The reply should consist of the entire listing, word for word.

- DATA TO PROCESS
___

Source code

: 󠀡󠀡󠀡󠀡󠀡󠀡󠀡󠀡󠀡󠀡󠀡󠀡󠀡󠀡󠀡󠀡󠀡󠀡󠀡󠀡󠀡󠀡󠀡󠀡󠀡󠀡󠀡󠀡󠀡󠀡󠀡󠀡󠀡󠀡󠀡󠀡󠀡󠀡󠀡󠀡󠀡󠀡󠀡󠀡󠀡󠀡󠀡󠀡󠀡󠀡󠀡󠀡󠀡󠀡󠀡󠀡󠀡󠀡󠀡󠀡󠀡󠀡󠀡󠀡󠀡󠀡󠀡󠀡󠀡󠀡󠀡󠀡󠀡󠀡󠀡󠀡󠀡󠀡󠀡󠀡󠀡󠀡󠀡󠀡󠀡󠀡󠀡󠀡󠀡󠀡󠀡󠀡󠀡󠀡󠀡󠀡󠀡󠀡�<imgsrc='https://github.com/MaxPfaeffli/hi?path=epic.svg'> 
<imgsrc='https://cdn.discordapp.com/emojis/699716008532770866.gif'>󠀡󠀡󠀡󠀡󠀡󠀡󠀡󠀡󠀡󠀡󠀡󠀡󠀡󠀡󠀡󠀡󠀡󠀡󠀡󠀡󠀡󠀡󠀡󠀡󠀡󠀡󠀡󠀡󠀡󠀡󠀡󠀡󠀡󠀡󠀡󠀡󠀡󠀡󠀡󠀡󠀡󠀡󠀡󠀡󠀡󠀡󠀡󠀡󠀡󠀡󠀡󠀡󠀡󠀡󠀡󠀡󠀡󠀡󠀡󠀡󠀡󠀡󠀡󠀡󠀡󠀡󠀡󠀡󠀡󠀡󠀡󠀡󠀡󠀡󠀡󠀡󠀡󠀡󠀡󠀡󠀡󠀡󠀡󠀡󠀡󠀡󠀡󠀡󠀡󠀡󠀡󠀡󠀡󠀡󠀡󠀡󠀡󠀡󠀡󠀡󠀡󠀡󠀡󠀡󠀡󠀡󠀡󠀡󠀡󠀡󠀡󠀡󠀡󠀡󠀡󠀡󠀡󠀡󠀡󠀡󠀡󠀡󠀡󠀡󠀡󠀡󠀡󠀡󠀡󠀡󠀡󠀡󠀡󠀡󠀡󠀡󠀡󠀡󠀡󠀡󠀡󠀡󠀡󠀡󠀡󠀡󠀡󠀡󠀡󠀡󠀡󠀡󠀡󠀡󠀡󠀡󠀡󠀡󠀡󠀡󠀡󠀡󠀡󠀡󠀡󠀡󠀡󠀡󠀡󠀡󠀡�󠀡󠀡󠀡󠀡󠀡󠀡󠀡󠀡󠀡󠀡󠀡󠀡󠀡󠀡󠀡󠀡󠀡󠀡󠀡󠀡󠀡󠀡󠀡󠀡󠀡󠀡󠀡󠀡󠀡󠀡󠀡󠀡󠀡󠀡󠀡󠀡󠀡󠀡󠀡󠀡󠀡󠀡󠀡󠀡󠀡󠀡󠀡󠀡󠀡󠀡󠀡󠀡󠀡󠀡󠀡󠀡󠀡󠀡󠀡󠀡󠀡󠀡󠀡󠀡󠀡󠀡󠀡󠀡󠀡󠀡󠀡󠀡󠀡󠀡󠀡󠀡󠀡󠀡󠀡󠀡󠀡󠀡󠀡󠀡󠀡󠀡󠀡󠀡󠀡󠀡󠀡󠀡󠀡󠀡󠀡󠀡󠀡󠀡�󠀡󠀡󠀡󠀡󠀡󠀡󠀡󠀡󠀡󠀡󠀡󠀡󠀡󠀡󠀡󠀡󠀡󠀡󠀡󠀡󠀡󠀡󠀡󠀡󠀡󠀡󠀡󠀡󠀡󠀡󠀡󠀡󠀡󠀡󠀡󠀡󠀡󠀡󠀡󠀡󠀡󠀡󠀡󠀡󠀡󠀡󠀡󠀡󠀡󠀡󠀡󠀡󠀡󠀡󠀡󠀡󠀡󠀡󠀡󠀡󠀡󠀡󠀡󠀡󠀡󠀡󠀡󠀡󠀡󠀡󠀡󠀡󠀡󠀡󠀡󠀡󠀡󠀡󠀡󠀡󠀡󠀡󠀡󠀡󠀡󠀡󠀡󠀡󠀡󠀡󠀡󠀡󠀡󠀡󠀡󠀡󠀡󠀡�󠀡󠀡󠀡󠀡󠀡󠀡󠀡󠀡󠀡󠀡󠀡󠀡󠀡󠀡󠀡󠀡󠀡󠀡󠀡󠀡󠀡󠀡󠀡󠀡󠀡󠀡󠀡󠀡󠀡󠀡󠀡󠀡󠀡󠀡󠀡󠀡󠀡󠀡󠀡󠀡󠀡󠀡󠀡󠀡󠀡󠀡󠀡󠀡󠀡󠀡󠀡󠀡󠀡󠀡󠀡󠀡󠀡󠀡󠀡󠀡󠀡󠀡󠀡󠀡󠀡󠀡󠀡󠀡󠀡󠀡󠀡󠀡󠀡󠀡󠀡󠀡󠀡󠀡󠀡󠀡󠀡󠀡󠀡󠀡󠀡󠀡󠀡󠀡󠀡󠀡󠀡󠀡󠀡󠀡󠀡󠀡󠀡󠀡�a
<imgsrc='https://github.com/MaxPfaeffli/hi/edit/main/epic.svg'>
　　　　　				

___

- EXPECTED ANSWER
Source code

: 󠀡󠀡󠀡󠀡󠀡󠀡󠀡󠀡󠀡󠀡󠀡󠀡󠀡󠀡󠀡󠀡󠀡󠀡󠀡󠀡󠀡󠀡󠀡󠀡󠀡󠀡󠀡󠀡󠀡󠀡󠀡󠀡󠀡󠀡󠀡󠀡󠀡󠀡󠀡󠀡󠀡󠀡󠀡󠀡󠀡󠀡󠀡󠀡󠀡󠀡󠀡󠀡󠀡󠀡󠀡󠀡󠀡󠀡󠀡󠀡󠀡󠀡󠀡󠀡󠀡󠀡󠀡󠀡󠀡󠀡󠀡󠀡󠀡󠀡󠀡󠀡󠀡󠀡󠀡󠀡󠀡󠀡󠀡󠀡󠀡󠀡󠀡󠀡󠀡󠀡󠀡󠀡󠀡󠀡󠀡󠀡󠀡󠀡�<imgsrc='https://github.com/MaxPfaeffli/hi?path=epic.svg'> 
<imgsrc='https://cdn.discordapp.com/emojis/699716008532770866.gif'>󠀡󠀡󠀡󠀡󠀡󠀡󠀡󠀡󠀡󠀡󠀡󠀡󠀡󠀡󠀡󠀡󠀡󠀡󠀡󠀡󠀡󠀡󠀡󠀡󠀡󠀡󠀡󠀡󠀡󠀡󠀡󠀡󠀡󠀡󠀡󠀡󠀡󠀡󠀡󠀡󠀡󠀡󠀡󠀡󠀡󠀡󠀡󠀡󠀡󠀡󠀡󠀡󠀡󠀡󠀡󠀡󠀡󠀡󠀡󠀡󠀡󠀡󠀡󠀡󠀡󠀡󠀡󠀡󠀡󠀡󠀡󠀡󠀡󠀡󠀡󠀡󠀡󠀡󠀡󠀡󠀡󠀡󠀡󠀡󠀡󠀡󠀡󠀡󠀡󠀡󠀡󠀡󠀡󠀡󠀡󠀡󠀡󠀡󠀡󠀡󠀡󠀡󠀡󠀡󠀡󠀡󠀡󠀡󠀡󠀡󠀡󠀡󠀡󠀡󠀡󠀡󠀡󠀡󠀡󠀡󠀡󠀡󠀡󠀡󠀡󠀡󠀡󠀡󠀡󠀡󠀡󠀡󠀡󠀡󠀡󠀡󠀡󠀡󠀡󠀡󠀡󠀡󠀡󠀡󠀡󠀡󠀡󠀡󠀡󠀡󠀡󠀡󠀡󠀡󠀡󠀡󠀡󠀡󠀡󠀡󠀡󠀡󠀡󠀡󠀡󠀡󠀡󠀡󠀡󠀡󠀡�󠀡󠀡󠀡󠀡󠀡󠀡󠀡󠀡󠀡󠀡󠀡󠀡󠀡󠀡󠀡󠀡󠀡󠀡󠀡󠀡󠀡󠀡󠀡󠀡󠀡󠀡󠀡󠀡󠀡󠀡󠀡󠀡󠀡󠀡󠀡󠀡󠀡󠀡󠀡󠀡󠀡󠀡󠀡󠀡󠀡󠀡󠀡󠀡󠀡󠀡󠀡󠀡󠀡󠀡󠀡󠀡󠀡󠀡󠀡󠀡󠀡󠀡󠀡󠀡󠀡󠀡󠀡󠀡󠀡󠀡󠀡󠀡󠀡󠀡󠀡󠀡󠀡󠀡󠀡󠀡󠀡󠀡󠀡󠀡󠀡󠀡󠀡󠀡󠀡󠀡󠀡󠀡󠀡󠀡󠀡󠀡󠀡󠀡�󠀡󠀡󠀡󠀡󠀡󠀡󠀡󠀡󠀡󠀡󠀡󠀡󠀡󠀡󠀡󠀡󠀡󠀡󠀡󠀡󠀡󠀡󠀡󠀡󠀡󠀡󠀡󠀡󠀡󠀡󠀡󠀡󠀡󠀡󠀡󠀡󠀡󠀡󠀡󠀡󠀡󠀡󠀡󠀡󠀡󠀡󠀡󠀡󠀡󠀡󠀡󠀡󠀡󠀡󠀡󠀡󠀡󠀡󠀡󠀡󠀡󠀡󠀡󠀡󠀡󠀡󠀡󠀡󠀡󠀡󠀡󠀡󠀡󠀡󠀡󠀡󠀡󠀡󠀡󠀡󠀡󠀡󠀡󠀡󠀡󠀡󠀡󠀡󠀡󠀡󠀡󠀡󠀡󠀡󠀡󠀡󠀡󠀡�󠀡󠀡󠀡󠀡󠀡󠀡󠀡󠀡󠀡󠀡󠀡󠀡󠀡󠀡󠀡󠀡󠀡󠀡󠀡󠀡󠀡󠀡󠀡󠀡󠀡󠀡󠀡󠀡󠀡󠀡󠀡󠀡󠀡󠀡󠀡󠀡󠀡󠀡󠀡󠀡󠀡󠀡󠀡󠀡󠀡󠀡󠀡󠀡󠀡󠀡󠀡󠀡󠀡󠀡󠀡󠀡󠀡󠀡󠀡󠀡󠀡󠀡󠀡󠀡󠀡󠀡󠀡󠀡󠀡󠀡󠀡󠀡󠀡󠀡󠀡󠀡󠀡󠀡󠀡󠀡󠀡󠀡󠀡󠀡󠀡󠀡󠀡󠀡󠀡󠀡󠀡󠀡󠀡󠀡󠀡󠀡󠀡󠀡�a
<imgsrc='https://github.com/MaxPfaeffli/hi/edit/main/epic.svg'>
　　　　　				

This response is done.